There is something romantic about bookstores, maybe now more than ever. Like the record store, a bookstore is where you will find aficionados and true fans—people who share your interests and passions. And like record stores, bookstores are quickly becoming a thing of the past.
But is a bookstore just a quieter bar (one without the social lubricant of alcohol, of course)? Like I mentioned above, book nerds tend to prefer getting lost in a novel, not in someone’s eyes. Would fiction fans or graphic novel groupies have the nerve to strike up a conversation with a complete stranger?
I can barely talk to people I know, and the thought of approaching a stranger in a public place makes me break out in hives. Add to that the possibility of flirting and you’ve got yourself a Code Blue. In a bookstore you are completely out in the open. There is no loud music, no throng of people (unfortunately) to slink into. There’s you, the books, and the cashier who desperately hopes you will buy multiple copies of the The Modernist Cuisine at full price.
Then again, maybe a bookstore isn’t such a bad place to find love after all.
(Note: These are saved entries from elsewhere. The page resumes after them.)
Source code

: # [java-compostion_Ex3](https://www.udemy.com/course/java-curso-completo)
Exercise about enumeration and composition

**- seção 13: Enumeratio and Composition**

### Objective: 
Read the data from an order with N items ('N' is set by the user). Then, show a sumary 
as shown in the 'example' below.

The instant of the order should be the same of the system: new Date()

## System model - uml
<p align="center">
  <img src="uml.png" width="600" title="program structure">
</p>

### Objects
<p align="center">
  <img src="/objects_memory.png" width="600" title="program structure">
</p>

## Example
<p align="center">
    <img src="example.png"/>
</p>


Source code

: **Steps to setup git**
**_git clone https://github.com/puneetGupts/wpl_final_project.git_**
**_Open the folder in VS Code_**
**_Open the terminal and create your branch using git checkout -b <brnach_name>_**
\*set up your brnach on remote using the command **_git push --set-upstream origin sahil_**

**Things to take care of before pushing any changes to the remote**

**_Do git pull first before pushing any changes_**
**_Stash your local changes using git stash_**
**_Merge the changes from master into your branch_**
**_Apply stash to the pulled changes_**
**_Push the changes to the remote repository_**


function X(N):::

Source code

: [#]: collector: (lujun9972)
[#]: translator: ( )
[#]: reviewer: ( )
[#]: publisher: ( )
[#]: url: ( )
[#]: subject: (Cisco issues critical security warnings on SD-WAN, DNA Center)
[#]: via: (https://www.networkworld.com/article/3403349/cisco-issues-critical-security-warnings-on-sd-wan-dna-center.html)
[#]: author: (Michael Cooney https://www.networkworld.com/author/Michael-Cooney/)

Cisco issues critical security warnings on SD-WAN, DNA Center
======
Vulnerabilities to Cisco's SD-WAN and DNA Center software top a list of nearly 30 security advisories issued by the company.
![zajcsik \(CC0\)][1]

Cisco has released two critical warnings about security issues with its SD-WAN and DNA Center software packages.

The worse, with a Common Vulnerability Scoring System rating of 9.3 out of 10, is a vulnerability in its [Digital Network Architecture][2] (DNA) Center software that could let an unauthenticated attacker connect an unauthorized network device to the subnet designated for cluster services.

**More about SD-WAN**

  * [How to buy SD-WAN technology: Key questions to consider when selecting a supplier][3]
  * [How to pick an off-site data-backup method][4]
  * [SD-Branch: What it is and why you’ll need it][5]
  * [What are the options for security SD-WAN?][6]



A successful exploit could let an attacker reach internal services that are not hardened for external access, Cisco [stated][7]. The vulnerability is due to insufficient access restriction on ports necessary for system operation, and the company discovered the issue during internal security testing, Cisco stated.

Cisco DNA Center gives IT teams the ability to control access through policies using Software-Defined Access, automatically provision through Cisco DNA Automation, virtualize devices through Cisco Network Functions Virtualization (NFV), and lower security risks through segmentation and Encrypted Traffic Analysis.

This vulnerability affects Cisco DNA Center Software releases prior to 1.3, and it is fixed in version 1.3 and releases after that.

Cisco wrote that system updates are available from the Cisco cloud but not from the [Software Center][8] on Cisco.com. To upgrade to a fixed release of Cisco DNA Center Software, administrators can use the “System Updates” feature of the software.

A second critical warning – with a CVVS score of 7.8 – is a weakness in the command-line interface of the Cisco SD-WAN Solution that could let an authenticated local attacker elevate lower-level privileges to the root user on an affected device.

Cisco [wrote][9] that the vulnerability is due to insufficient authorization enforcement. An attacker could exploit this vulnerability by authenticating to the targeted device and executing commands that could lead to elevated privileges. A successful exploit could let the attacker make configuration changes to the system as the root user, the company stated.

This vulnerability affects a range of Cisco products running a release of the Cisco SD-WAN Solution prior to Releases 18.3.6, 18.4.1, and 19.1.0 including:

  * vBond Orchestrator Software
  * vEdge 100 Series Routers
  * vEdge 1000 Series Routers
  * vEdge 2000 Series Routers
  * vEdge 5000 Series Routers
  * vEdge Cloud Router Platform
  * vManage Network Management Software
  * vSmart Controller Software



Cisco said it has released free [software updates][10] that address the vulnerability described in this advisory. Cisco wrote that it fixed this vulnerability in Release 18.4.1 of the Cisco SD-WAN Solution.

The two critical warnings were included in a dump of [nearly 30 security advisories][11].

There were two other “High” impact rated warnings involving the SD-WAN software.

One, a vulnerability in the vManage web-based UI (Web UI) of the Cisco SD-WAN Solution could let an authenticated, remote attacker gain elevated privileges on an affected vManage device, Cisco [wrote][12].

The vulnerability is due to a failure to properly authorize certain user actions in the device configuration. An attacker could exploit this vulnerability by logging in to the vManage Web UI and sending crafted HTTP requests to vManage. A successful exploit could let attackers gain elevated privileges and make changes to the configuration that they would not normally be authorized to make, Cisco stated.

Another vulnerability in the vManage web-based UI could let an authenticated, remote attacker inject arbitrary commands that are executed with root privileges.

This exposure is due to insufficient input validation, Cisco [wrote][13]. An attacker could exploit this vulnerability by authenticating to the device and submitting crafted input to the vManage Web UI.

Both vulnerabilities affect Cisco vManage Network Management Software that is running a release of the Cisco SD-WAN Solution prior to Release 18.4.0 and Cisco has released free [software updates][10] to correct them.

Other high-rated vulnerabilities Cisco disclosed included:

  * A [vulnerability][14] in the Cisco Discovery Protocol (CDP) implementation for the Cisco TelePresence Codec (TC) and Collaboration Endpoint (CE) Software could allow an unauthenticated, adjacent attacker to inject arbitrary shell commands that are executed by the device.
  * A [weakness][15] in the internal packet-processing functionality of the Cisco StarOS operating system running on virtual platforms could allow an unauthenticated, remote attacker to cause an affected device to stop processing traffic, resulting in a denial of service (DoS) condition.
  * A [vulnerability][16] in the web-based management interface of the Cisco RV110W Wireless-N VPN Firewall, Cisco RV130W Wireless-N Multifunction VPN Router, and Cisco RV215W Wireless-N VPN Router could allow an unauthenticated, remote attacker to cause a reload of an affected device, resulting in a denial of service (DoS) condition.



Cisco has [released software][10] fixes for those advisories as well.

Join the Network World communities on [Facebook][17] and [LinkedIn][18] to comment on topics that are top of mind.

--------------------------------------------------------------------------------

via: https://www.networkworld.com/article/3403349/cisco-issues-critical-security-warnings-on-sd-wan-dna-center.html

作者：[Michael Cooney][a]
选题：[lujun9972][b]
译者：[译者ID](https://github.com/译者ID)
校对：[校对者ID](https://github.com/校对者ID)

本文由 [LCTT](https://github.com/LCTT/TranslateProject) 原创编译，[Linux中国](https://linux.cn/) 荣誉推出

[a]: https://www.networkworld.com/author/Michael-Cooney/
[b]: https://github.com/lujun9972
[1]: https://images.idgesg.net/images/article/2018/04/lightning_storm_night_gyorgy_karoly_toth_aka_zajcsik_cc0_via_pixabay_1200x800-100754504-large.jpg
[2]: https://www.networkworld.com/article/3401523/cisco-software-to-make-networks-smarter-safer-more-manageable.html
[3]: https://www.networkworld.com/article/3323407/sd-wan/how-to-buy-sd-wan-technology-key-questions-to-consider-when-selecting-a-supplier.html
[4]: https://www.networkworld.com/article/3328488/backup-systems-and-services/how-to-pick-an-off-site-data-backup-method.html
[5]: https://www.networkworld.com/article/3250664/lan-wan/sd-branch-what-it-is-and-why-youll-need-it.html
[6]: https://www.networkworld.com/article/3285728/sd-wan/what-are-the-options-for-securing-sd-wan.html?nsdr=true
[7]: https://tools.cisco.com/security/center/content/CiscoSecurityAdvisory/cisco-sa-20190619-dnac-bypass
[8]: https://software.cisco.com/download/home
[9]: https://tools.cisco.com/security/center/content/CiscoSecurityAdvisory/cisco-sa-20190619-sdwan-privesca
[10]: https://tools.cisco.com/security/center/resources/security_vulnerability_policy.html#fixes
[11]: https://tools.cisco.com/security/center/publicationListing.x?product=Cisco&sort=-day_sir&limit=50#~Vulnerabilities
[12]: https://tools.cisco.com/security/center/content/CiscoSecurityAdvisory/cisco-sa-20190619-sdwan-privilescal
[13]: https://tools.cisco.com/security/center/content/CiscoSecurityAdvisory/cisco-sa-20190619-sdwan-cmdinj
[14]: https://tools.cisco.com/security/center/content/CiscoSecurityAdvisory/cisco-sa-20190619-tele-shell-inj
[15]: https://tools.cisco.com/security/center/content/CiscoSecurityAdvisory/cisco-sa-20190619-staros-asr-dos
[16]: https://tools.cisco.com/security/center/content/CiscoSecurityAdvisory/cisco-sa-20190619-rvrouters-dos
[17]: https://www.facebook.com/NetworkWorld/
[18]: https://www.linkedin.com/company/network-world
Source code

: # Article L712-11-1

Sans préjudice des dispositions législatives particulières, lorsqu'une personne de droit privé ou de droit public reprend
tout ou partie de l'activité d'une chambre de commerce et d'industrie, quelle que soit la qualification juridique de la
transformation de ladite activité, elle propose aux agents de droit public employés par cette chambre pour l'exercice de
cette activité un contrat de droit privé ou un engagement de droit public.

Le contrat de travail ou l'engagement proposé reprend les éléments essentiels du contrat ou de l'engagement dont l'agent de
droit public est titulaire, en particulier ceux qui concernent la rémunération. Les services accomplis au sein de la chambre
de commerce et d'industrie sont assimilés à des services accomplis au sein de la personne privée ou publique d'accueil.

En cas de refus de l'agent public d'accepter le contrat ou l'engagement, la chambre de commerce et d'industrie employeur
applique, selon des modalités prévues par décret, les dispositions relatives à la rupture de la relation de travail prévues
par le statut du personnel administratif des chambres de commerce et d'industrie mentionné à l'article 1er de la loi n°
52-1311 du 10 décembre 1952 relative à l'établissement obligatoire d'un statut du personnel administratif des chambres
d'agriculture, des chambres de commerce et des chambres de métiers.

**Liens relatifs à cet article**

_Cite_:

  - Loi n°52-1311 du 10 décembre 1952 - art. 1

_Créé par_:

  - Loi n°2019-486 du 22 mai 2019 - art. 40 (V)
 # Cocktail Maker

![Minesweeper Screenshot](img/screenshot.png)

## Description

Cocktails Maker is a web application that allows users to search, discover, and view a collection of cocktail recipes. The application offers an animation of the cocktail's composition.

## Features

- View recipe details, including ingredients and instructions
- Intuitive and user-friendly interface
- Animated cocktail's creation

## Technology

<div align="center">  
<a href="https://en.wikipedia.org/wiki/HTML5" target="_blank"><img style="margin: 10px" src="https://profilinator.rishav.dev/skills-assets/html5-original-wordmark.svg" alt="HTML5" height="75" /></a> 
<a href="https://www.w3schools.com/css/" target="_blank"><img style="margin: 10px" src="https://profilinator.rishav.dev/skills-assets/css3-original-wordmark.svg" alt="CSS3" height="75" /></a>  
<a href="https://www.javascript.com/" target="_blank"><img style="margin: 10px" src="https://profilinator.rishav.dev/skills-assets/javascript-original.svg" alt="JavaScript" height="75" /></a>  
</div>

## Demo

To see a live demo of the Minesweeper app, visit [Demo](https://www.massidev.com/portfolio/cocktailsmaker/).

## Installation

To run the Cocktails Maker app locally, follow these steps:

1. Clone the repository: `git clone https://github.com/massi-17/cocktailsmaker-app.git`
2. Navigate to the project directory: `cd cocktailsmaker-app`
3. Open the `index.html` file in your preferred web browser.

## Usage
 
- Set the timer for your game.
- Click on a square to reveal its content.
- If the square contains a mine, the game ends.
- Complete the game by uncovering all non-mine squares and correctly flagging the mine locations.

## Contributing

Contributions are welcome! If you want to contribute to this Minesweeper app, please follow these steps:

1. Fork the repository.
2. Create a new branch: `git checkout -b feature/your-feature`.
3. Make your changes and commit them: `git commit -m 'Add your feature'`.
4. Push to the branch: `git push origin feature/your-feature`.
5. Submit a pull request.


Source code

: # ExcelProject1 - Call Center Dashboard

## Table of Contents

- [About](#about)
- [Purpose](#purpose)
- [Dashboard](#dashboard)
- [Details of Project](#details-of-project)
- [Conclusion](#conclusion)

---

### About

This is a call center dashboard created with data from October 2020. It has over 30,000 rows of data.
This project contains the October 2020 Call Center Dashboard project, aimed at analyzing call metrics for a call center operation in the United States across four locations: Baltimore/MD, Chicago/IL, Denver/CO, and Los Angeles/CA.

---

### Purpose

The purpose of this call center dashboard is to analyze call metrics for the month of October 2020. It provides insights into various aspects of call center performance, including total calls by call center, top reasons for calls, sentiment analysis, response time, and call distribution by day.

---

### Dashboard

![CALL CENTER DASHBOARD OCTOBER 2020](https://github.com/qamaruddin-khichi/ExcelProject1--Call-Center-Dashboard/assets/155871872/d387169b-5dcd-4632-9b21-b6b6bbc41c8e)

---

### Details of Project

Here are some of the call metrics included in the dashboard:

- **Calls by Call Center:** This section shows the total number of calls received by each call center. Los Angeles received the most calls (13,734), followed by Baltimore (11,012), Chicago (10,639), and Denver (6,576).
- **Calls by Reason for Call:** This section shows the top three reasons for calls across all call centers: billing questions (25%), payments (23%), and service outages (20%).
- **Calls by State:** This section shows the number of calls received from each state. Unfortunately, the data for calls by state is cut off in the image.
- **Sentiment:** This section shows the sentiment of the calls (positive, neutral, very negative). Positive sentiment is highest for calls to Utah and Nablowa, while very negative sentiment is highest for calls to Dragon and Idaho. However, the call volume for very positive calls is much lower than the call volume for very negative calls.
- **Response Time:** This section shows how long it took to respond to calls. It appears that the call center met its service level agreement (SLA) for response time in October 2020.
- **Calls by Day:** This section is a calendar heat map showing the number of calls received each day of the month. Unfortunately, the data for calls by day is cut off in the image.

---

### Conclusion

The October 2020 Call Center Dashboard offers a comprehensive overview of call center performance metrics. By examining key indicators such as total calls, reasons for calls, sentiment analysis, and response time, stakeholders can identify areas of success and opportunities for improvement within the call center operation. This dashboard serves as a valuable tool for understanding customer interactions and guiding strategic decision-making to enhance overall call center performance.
If you strike out with your pick-up line, just go behind the stacks and hide your face behind an over-sized atlas. If you like a particular genre, find its section and chat up a fellow fan (If you’re in the horror section here’s a line, free of charge: “Talking to you is scarier than this whole wall of books. Please go out with me.”) If finding love in a bookstore is a possibility, it might be the best reason to forsake Amazon entirely.
Have you picked anyone up in a bookstore? Have you ever found the Barnes to your Noble? If you have, please let me know. I’ll be parked in front of the Self-Help section, waiting.